La fórmula legal para montar una asociación cannábica encuentra su punto de partida en el ejercicio de dos derechos fundamentales, el derecho de asociación y el derecho de autocultivo para autoconsumo.

Y ello junto con la figura jurisprudencial del Tribunal Supremo del “autoconsumo compartido”, el cual no constituye delito, siempre y cuando se cumplan los siguientes requisitos:

1. Los consumidores deben ser ‘adictos’ previamente, para excluir la reprobable finalidad de divulgación del consumo de esas substancias nocivas para la salud (STS de 27 de enero de 1995).

2. El consumo debe producirse en lugar cerrado o, al menos, oculto a la contemplación por terceros ajenos, para evitar, con ese ejemplo, la divulgación de tan perjudicial práctica (STS de 2 de noviembre de 1995).

3. La cantidad ha de ser “insignificante” (STS de 28 de noviembre de 1995) o, cuando menos, mínima y adecuada para su consumo en una sola sesión o encuentro.

4. La comunidad que participe en ese consumo ha de estar integrada por un número reducido de personas que permita considerar que estamos ante un acto íntimo sin trascendencia pública (STS de 3 de marzo de 1995).

5. Las personas de los consumidores han de estar concretamente identificadas, para poder controlar debidamente tanto el número de las mismas, en relación con el anterior requisito, cuanto sus condiciones personales, a propósito del enunciado en primer lugar (STS de 31 de marzo de 1998).

6. Debe tratarse de un consumo inmediato (STS de 3 de febrero de 1999).

Ciertamente se hace muy difícil para una asociación cannábica cumplir todos y cada uno de estos requisitos, lo que sitúa a sus socios, pero sobre todo a los miembros de la Junta Directiva, en una vulnerabilidad absoluta frente a una posible causa penal en contra. Ello lleva a la evidente conclusión de que, ante una realidad tan aplastante como son más de 400 asociaciones cannábicas en la actualidad en Cataluña, esta figura del “consumo compartido” debe ser revisada y reformulada acorde a esta realidad social.

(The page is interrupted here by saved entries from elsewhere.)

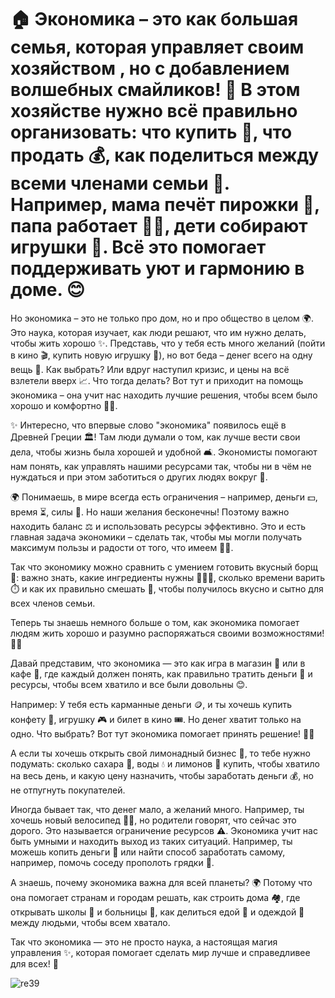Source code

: # 🏠 Экономика  – это как большая семья, которая управляет своим хозяйством , но с добавлением волшебных смайликов! 🌟 В этом хозяйстве нужно всё правильно организовать: что купить 🛒, что продать 💰, как поделиться между всеми членами семьи 🤝. Например, мама печёт пирожки 🥧, папа работает 👷‍♂️, дети собирают игрушки 🧸. Всё это помогает поддерживать уют и гармонию в доме. 😊 

Но экономика – это не только про дом, но и про общество в целом 🌍. Это наука, которая изучает, как люди решают, что им нужно делать, чтобы жить хорошо ✨. Представь, что у тебя есть много желаний (пойти в кино 🎬, купить новую игрушку 🎠), но вот беда – денег всего на одну вещь 💸. Как выбрать? Или вдруг наступил кризис, и цены на всё взлетели вверх 📈. Что тогда делать? Вот тут и приходит на помощь экономика – она учит нас находить лучшие решения, чтобы всем было хорошо и комфортно 🏡💖. 

✨ Интересно, что впервые слово "экономика" появилось ещё в Древней Греции 🏛️! Там люди думали о том, как лучше вести свои дела, чтобы жизнь была хорошей и удобной 🛋️. Экономисты помогают нам понять, как управлять нашими ресурсами так, чтобы ни в чём не нуждаться и при этом заботиться о других людях вокруг 🤗. 

🌍 Понимаешь, в мире всегда есть ограничения – например, деньги 💵, время ⏳, силы 💪. Но наши желания бесконечны! Поэтому важно находить баланс ⚖️ и использовать ресурсы эффективно. Это и есть главная задача экономики – сделать так, чтобы мы могли получать максимум пользы и радости от того, что имеем 🎁🌈. 

Так что экономику можно сравнить с умением готовить вкусный борщ 🍲: важно знать, какие ингредиенты нужны 🥕🥔🧅, сколько времени варить ⏱️ и как их правильно смешать 🔀, чтобы получилось вкусно и сытно для всех членов семьи.  

Теперь ты знаешь немного больше о том, как экономика помогает людям жить хорошо и разумно распоряжаться своими возможностями! 🎉🌟 

Давай представим, что экономика  — это как игра в магазин 🛒 или в кафе 🍔, где каждый должен понять, как правильно тратить деньги 💸 и ресурсы, чтобы всем хватило и все были довольны 😊.  

Например: 
 У тебя есть карманные деньги 🪙, и ты хочешь купить конфету 🍬, игрушку 🎮 и билет в кино 🎟️. Но денег хватит только на одно. Что выбрать? Вот тут экономика помогает принять решение! 🤔💡 

А если ты хочешь открыть свой лимонадный бизнес 🍋, то тебе нужно подумать: сколько сахара 🍚, воды 💧 и лимонов 🍋 купить, чтобы хватило на весь день, и какую цену назначить, чтобы заработать деньги 💰, но не отпугнуть покупателей. 
     

Иногда бывает так, что денег мало, а желаний много. Например, ты хочешь новый велосипед 🚴‍♂️, но родители говорят, что сейчас это дорого. Это называется ограничение ресурсов  ⚠️. Экономика учит нас быть умными и находить выход из таких ситуаций. Например, ты можешь копить деньги 🐷 или найти способ заработать самому, например, помочь соседу прополоть грядки 🌱. 

А знаешь, почему экономика важна для всей планеты? 🌍 Потому что она помогает странам и городам решать, как строить дома 🏘️, где открывать школы 🏫 и больницы 🏥, как делиться едой 🍎 и одеждой 👕 между людьми, чтобы всем хватало. 

Так что экономика — это не просто наука, а настоящая магия управления  ✨, которая помогает сделать мир лучше и справедливее для всех! 🎉 

![re39](https://github.com/user-attachments/assets/db5f4da5-3d31-41fd-939f-c81110477ae2)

LEY SOBRE EL CONSUMO DE CANNABIS
EN UNA ASOCIACIÓN CANNÁBICA

El artículo 368 del Código Penal castiga con penas de prisión “los actos de cultivo, elaboración o tráfico, o las personas que de otro modo promuevan, favorezcan o faciliten el consumo ilegal de drogas tóxicas, estupefacientes o sustancias psicotrópicas”.

Las penas varían si se trata de sustancias que causan grave daño a la salud (de 3 a 6 años de prisión) y si no causan grave daño a la salud (de 1 a 3 años), como el caso del cannabis.

Este precepto regula el delito contra la salud pública, que es un delito de los llamados de “peligro abstracto”, siendo que se comete por el mero hecho de poner en riesgo la salud pública. No hace falta “vender” la sustancia estupefaciente para que sea delito, ni siquiera que lleguen a consumirla terceros. El hecho en sí de poner en riesgo su salud constituye la comisión del delito. Basta, pues, con exponerlos a la sustancia de que se trate.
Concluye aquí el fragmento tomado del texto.